Haunted by I Love You

I will never forget finding the page where somebody wrote, ‘I LOVE YOU! That’s WHAT MATTERS!’ with a small broken heart drawn beside it.

It hurt, physically, to see that, because i could feel how that writer felt, and the hopelessness of that being the only way that writer felt safe to declare his/her feelings.

But, at the time it happened, it felt distinctly inappropriate to carry that page around, asking friends and accquaintances, ‘Did you write this? Do you harbour hidden, painful feelings of love for me? Please tell me.’

So, I’m haunted. Until the day someone comes to me and says, ‘That was me, and this is why I wrote that, and who it’s for.’

 

I did not set out  to be haunted. Who ever does?

I’d set out to serve my City, Edmonton, as Poet Laureate for two years.

Central to my tenure, I installed a table and a book, inviting the public to write ‘What’s poetic about your life, and this place?’ The table was framed by an arbour, in which hung a DreamCatcher. In my Anishinabe heritage, the dreamcatcher is a very strong symbol. It proved an amazing focus for people for the 18 months it hung in City Hall. Even after the physical dreamcatcher was stolen, the symbol held sway… that’s what symbols do.

 

Recently, a university student asked me why I chose the categories I did, for the writings people gave to the PoemCatcher, when I archived them at http://webofvisions.wordpress.com/.

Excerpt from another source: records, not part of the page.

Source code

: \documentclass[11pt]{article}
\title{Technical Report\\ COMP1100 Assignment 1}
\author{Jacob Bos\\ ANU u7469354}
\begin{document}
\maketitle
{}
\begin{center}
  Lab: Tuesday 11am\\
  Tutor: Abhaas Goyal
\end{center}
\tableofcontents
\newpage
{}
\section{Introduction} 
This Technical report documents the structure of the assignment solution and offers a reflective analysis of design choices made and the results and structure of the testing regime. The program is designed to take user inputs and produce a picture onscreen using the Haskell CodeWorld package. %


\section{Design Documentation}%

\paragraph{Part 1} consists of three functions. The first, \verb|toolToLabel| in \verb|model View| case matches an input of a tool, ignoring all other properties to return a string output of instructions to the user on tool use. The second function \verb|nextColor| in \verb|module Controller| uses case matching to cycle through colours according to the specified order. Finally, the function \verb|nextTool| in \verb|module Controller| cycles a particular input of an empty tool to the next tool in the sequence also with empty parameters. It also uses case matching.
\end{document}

Amanda, thanks for asking. I’m happy to explain.

Poems, Prayers, Darkness, From Afar, Kidstuff, Names 

I chose those categories as i read through the raw pages, for it seemed that they captured distinct moods and modes in which people responded to the PoemCatcher.

Kidstuff,  started because City Hall School director Linda Hut brought civics field trip students to the installation. Her staff artist, Nancy Schulz, designed the major parts of the installation around the DreamCatcher. I showed her how to build that, and so began collaborating w/the school.

Lots of other kids wrote in, too, when visiting with their families, and drew pictures. It seems useful to look at kids’ writing on its own terms.

Poems came about because i wanted to distinguish writing that was clearly crafted ahead of time and brought to the site, as opposed to writing  that looked spontaneously composed onsite. Our then-mayor, Stephen Mandel, gave me the first complete poem. Fitting, since he established the Laureate program.

Prayers, i felt, was necessary in order to acknowledge the strong thread of spirituality in a lot of the responses. I think there is something deeper at work here, that people reach out from a spiritual place toward an opportunity to express poetry. Maybe we need a permanent, open, house of prayer. Simply put, we have one, the world itself; but we seem to respond to markers that give us permission to express prayers.

Darkness, in the same way, seemed necessary, to convey how often a public space for writing is used by  people in crisis, or under some emotional duress.

The PoemCatcher collected essays, poems, letters and rants from  writers feeling desperate for someone, anyone, to hear them, because they weren’t being heard otherwise, or because they saw an opportunity to make a statement to the perceived centre of power. Being so close to the courthouse probably influenced the amount of people coming from darkness to the installation.

From Afar salutes the worldwide reach of the project. I believe there are entries from people from every continent save Antarctica. That thrills me.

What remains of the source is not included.